_Stored data entries_

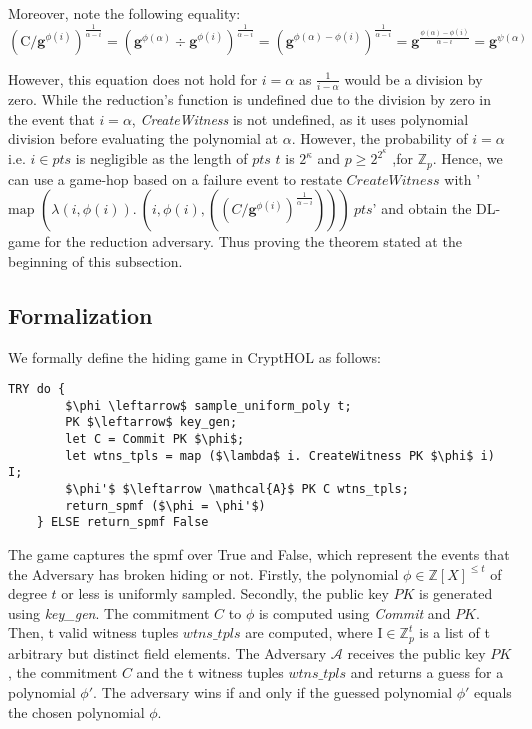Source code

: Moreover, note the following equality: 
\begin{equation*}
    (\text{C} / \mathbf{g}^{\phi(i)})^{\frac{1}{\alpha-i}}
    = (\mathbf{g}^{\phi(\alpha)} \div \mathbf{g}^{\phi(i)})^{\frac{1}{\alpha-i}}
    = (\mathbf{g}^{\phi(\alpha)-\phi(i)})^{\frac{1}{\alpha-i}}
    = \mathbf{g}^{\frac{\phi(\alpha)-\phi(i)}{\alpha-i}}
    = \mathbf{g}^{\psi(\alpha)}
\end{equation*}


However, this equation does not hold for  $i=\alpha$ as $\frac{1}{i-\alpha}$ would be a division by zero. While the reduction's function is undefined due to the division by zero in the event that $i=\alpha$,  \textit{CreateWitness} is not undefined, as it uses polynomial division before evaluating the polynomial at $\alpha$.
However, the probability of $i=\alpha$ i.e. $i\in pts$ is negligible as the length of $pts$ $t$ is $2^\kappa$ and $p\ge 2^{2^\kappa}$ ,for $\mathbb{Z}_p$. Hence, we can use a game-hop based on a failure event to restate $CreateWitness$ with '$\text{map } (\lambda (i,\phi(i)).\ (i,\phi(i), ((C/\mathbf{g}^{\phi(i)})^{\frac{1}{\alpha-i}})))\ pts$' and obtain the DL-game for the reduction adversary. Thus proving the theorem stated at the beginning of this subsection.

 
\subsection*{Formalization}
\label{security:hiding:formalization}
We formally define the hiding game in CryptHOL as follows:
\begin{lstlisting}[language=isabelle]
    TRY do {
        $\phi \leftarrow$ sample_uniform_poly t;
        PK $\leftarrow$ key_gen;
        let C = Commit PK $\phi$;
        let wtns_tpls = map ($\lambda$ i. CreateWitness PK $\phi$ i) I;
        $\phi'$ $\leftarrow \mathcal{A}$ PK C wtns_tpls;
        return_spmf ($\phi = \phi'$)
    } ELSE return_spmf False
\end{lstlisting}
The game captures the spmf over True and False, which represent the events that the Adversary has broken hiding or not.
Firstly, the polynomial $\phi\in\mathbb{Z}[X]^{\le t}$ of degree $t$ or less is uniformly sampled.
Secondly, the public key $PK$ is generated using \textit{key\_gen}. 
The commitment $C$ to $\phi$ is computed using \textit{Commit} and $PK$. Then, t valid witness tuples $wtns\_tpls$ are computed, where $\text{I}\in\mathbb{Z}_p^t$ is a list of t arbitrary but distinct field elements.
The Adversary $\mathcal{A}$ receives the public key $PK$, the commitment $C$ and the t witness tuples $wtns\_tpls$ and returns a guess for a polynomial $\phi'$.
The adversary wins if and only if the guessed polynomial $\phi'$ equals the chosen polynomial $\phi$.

_What needs to be done_
Every line above that holds the word "public" needs to be copied.

_Task result_
Secondly, the public key $PK$ is generated using \textit{key\_gen}. 
The Adversary $\mathcal{A}$ receives the public key $PK$, the commitment $C$ and the t witness tuples $wtns\_tpls$ and returns a guess for a polynomial $\phi'$.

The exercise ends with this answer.